After a day of grilling in the 110 degrees heat I decided to remain out back with a Tatuaje Negociant and a bottle of La Cumbre Fievre D’ Apricot Saison.
The Good Stuff:
The Tatuaje Negociant is the first real collaborative release between cigar powerhouses Tatuaje and L’atelier. While Tatuaje is ran by Pete Johnson, Pete also worked with his brother K.C., Dan Welsh, and Sean “Casper” Johnson to form L’atelier. While the companies use similar factories and sale representatives, until the Negociant they never had a true collaborative effort. The term “Negociant” comes from a winemaking term which describes someone who takes grapes from other farmers, and then turns around and makes their own wine with said materials.
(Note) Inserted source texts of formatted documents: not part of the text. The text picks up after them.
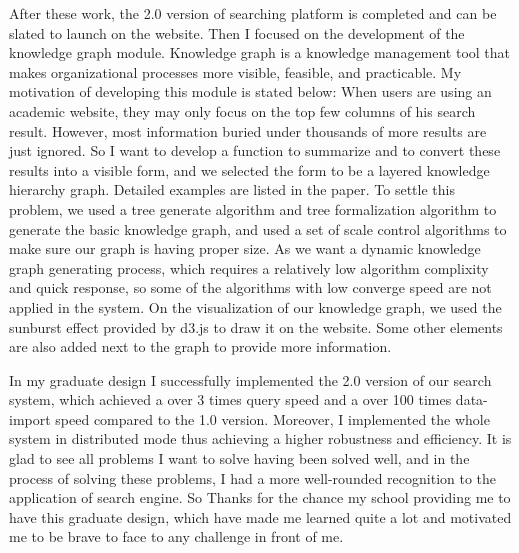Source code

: \begin{bigabstract}
After these work, the 2.0 version of searching platform is completed and can be slated to launch on the website. Then I focused on the development of the knowledge graph module. Knowledge graph is a knowledge management tool that makes organizational processes more visible, feasible, and practicable. My motivation of developing this module is stated below: When users are using an academic website, they may only focus on the top few columns of his search result. However, most information buried under thousands of more results are just ignored. So I want to develop a function to summarize and to convert these results into a visible form, and we selected the form to be a layered knowledge hierarchy graph. Detailed examples are listed in the paper. To settle this problem, we used a tree generate algorithm and tree formalization algorithm to generate the basic knowledge graph, and used a set of scale control algorithms to make sure our graph is having proper size. As we want a dynamic knowledge graph generating process, which requires a relatively low algorithm complixity and quick response, so some of the algorithms with low converge speed are not applied in the system. On the visualization of our knowledge graph, we used the sunburst effect provided by d3.js to draw it on the website. Some other elements are also added next to the graph to provide more information.

In my graduate design I successfully implemented the 2.0 version of our search system, which achieved a over 3 times query speed and a over 100 times data-import speed compared to the 1.0 version. Moreover, I implemented the whole system in distributed mode thus achieving a higher robustness and efficiency. It is glad to see all problems I want to solve having been solved well, and in the process of solving these problems, I had a more well-rounded recognition to the application of search engine. So Thanks for the chance my school providing me to have this graduate design, which have made me learned quite a lot and motivated me to be brave to face to any challenge in front of me.

\end{bigabstract}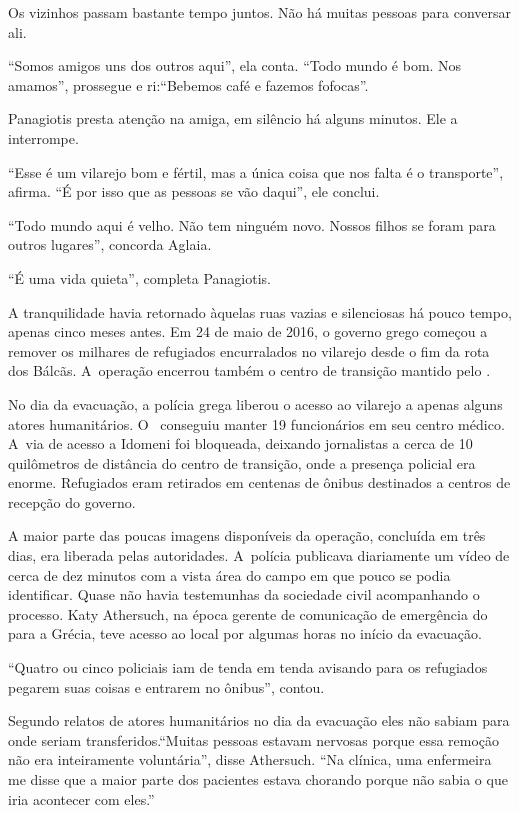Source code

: Os vizinhos passam bastante tempo juntos. Não há muitas pessoas para
conversar ali.

``Somos amigos uns dos outros aqui'', ela conta. ``Todo mundo é bom. Nos
amamos'', prossegue e ri:``Bebemos café e fazemos fofocas''.

Panagiotis presta atenção na amiga, em silêncio há alguns minutos. Ele a
interrompe.

``Esse é um vilarejo bom e fértil, mas a única coisa que nos falta é o
transporte'', afirma. ``É por isso que as pessoas se vão daqui'',
ele conclui.

``Todo mundo aqui é velho. Não tem ninguém novo. Nossos filhos se foram
para outros lugares'', concorda Aglaia.

``É uma vida quieta'', completa Panagiotis.

A tranquilidade havia retornado àquelas ruas vazias e silenciosas há
pouco tempo, apenas cinco meses antes. Em 24 de maio de 2016, o governo
grego começou a remover os milhares de refugiados encurralados no
vilarejo desde o fim da rota dos Bálcãs. A~operação encerrou também o
centro de transição mantido pelo .

No dia da evacuação, a polícia grega liberou o acesso ao vilarejo a
apenas alguns atores humanitários. O~ conseguiu manter 19
funcionários em seu centro médico. A~via de acesso a Idomeni foi
bloqueada, deixando jornalistas a cerca de 10 quilômetros de distância
do centro de transição, onde a presença policial era enorme. Refugiados
eram retirados em centenas de ônibus destinados a centros de recepção do
governo.

A maior parte das poucas imagens disponíveis da operação, concluída em
três dias, era liberada pelas autoridades. A~polícia publicava
diariamente um vídeo de cerca de dez minutos com a vista área do campo
em que pouco se podia identificar. Quase não havia testemunhas da
sociedade civil acompanhando o processo. Katy Athersuch, na época gerente
de comunicação de emergência do  para a Grécia, teve acesso ao local
por algumas horas no início da evacuação.

``Quatro ou cinco policiais iam de tenda em tenda avisando para os
refugiados pegarem suas coisas e entrarem no ônibus'', contou.

Segundo relatos de atores humanitários no dia da evacuação eles não sabiam para onde seriam 
transferidos.``Muitas pessoas estavam nervosas
porque essa remoção não era inteiramente voluntária'', disse Athersuch.
``Na clínica, uma enfermeira me disse que a maior parte dos pacientes
estava chorando porque não sabia o que iria acontecer com eles.''

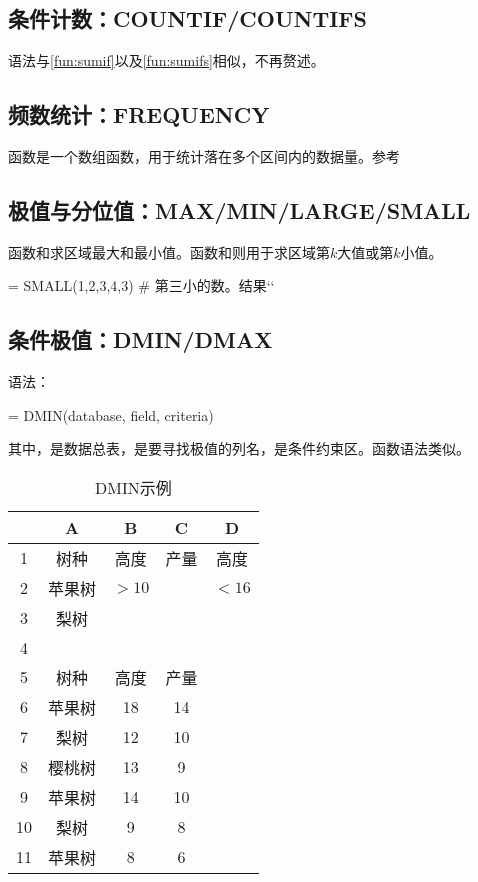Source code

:\subsection{条件计数：COUNTIF/COUNTIFS}
语法与\autoref{fun:sumif}以及\autoref{fun:sumifs}相似，不再赘述。

\subsection{频数统计：FREQUENCY}
函数是一个数组函数，用于统计落在多个区间内的数据量。参考

\subsection{极值与分位值：MAX/MIN/LARGE/SMALL}
函数和求区域最大和最小值。函数和则用于求区域第$k$大值或第$k$小值。

\begin{excode}
= SMALL({1,2,3,4},3)  # 第三小的数。结果``
\end{excode}

\subsection{条件极值：DMIN/DMAX}
语法：
\begin{syntax}
= DMIN(database, field, criteria)
\end{syntax}

其中，是数据总表，是要寻找极值的列名，是条件约束区。函数语法类似。

\begin{table}[!hbt]
    \centering
    \caption{DMIN示例}\label{tab:dmin}
    \begin{tabular}{c|cccc}
    \hline
      & A & B & C & D \\
    \hline
    1 & 树种 & 高度 & 产量 & 高度 \\
    2 & 苹果树 & $>10$ & & $<16$ \\
    3 & 梨树 & \\
    4 & \\
    5 & 树种 & 高度 & 产量 &  \\
    6 & 苹果树 & 18 & 14 \\
    7 & 梨树 & 12 & 10 \\
    8 & 樱桃树 & 13 & 9 \\
    9 & 苹果树 & 14 & 10 \\
    10 & 梨树 & 9 & 8 \\
    11 & 苹果树 & 8 & 6 \\
    \hline
    \end{tabular}
\end{table}

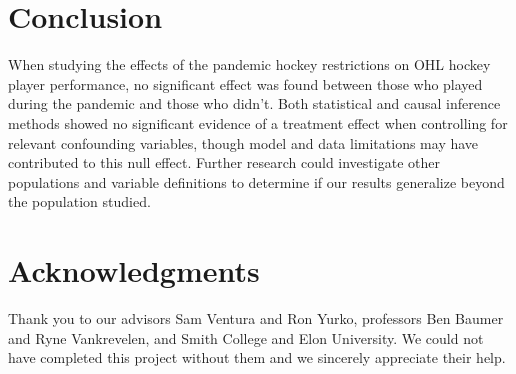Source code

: \documentclass[12pt]{article}
\begin{document}
\hypertarget{conclusion}{%
\section{Conclusion}\label{conclusion}}

When studying the effects of the pandemic hockey restrictions on OHL
hockey player performance, no significant effect was found between those
who played during the pandemic and those who didn't. Both statistical
and causal inference methods showed no significant evidence of a
treatment effect when controlling for relevant confounding variables,
though model and data limitations may have contributed to this null
effect. Further research could investigate other populations and
variable definitions to determine if our results generalize beyond the
population studied.

\hypertarget{acknowledgments}{%
\section{Acknowledgments}\label{acknowledgments}}

Thank you to our advisors Sam Ventura and Ron Yurko, professors Ben
Baumer and Ryne Vankrevelen, and Smith College and Elon University. We
could not have completed this project without them and we sincerely
appreciate their help.

\pagebreak



\end{document}
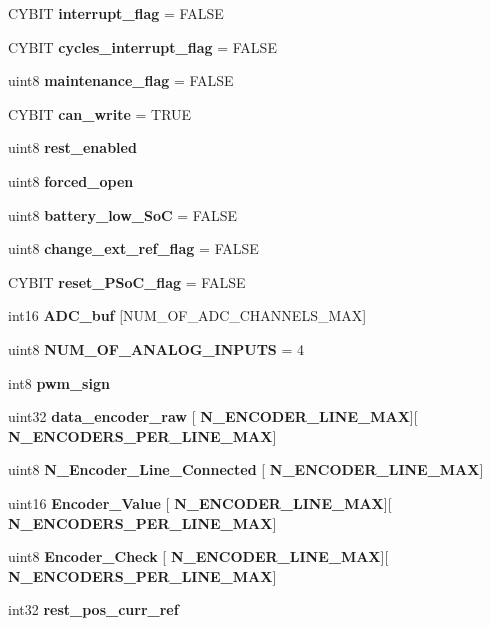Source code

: \begin{DoxyCompactItemize}
C\+Y\+B\+IT \textbf{ interrupt\+\_\+flag} = F\+A\+L\+SE
\item 
C\+Y\+B\+IT \textbf{ cycles\+\_\+interrupt\+\_\+flag} = F\+A\+L\+SE
\item 
uint8 \textbf{ maintenance\+\_\+flag} = F\+A\+L\+SE
\item 
C\+Y\+B\+IT \textbf{ can\+\_\+write} = T\+R\+UE
\item 
uint8 \textbf{ rest\+\_\+enabled}
\item 
uint8 \textbf{ forced\+\_\+open}
\item 
uint8 \textbf{ battery\+\_\+low\+\_\+\+SoC} = F\+A\+L\+SE
\item 
uint8 \textbf{ change\+\_\+ext\+\_\+ref\+\_\+flag} = F\+A\+L\+SE
\item 
C\+Y\+B\+IT \textbf{ reset\+\_\+\+P\+So\+C\+\_\+flag} = F\+A\+L\+SE
\item 
\mbox{\label{globals_8c_a2fbad668712e226379890e1debdc9ff2}} 
int16 {\bfseries A\+D\+C\+\_\+buf} [N\+U\+M\+\_\+\+O\+F\+\_\+\+A\+D\+C\+\_\+\+C\+H\+A\+N\+N\+E\+L\+S\+\_\+\+M\+AX]
\item 
uint8 \textbf{ N\+U\+M\+\_\+\+O\+F\+\_\+\+A\+N\+A\+L\+O\+G\+\_\+\+I\+N\+P\+U\+TS} = 4
\item 
int8 \textbf{ pwm\+\_\+sign}
\item 
\mbox{\label{globals_8c_af1bb506bc73f01ca200da713384fefe8}} 
uint32 {\bfseries data\+\_\+encoder\+\_\+raw} [\textbf{ N\+\_\+\+E\+N\+C\+O\+D\+E\+R\+\_\+\+L\+I\+N\+E\+\_\+\+M\+AX}][\textbf{ N\+\_\+\+E\+N\+C\+O\+D\+E\+R\+S\+\_\+\+P\+E\+R\+\_\+\+L\+I\+N\+E\+\_\+\+M\+AX}]
\item 
\mbox{\label{globals_8c_ae62a59fe712aba1b45a5358ece0b3d35}} 
uint8 {\bfseries N\+\_\+\+Encoder\+\_\+\+Line\+\_\+\+Connected} [\textbf{ N\+\_\+\+E\+N\+C\+O\+D\+E\+R\+\_\+\+L\+I\+N\+E\+\_\+\+M\+AX}]
\item 
\mbox{\label{globals_8c_a7bf300fb19b8dd8db6783ef124605540}} 
uint16 {\bfseries Encoder\+\_\+\+Value} [\textbf{ N\+\_\+\+E\+N\+C\+O\+D\+E\+R\+\_\+\+L\+I\+N\+E\+\_\+\+M\+AX}][\textbf{ N\+\_\+\+E\+N\+C\+O\+D\+E\+R\+S\+\_\+\+P\+E\+R\+\_\+\+L\+I\+N\+E\+\_\+\+M\+AX}]
\item 
\mbox{\label{globals_8c_a269cff8427d6a8902a38dc258d649f06}} 
uint8 {\bfseries Encoder\+\_\+\+Check} [\textbf{ N\+\_\+\+E\+N\+C\+O\+D\+E\+R\+\_\+\+L\+I\+N\+E\+\_\+\+M\+AX}][\textbf{ N\+\_\+\+E\+N\+C\+O\+D\+E\+R\+S\+\_\+\+P\+E\+R\+\_\+\+L\+I\+N\+E\+\_\+\+M\+AX}]
\item 
int32 \textbf{ rest\+\_\+pos\+\_\+curr\+\_\+ref}
\item 

\end{DoxyCompactItemize}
The Negociant starts with an Ecuadorian Shade wrapper, dual Mexican and Nicaraguan Binder, over all Nicaraguan fillers produced at the My Father factory in Nicaragua. The Negociant comes in 3 sizes: Monopole 1 (5 x 52), Monopole 2 (5.75 x 52 belicoso), and the Monopole 3 (6.25 x 48). The cigars come packaged in boxes of 25 running between $10 – $12 a stick. I purchased mine over from our friends at Ford on Fifth.
Size: 6.25 x 48
Wrapper: Ecuadorian Shade
Binder: Mexican and Nicaraguan
Pairing: La Cumbre Fievre D’ Abricot (Saison 7.5% ABV)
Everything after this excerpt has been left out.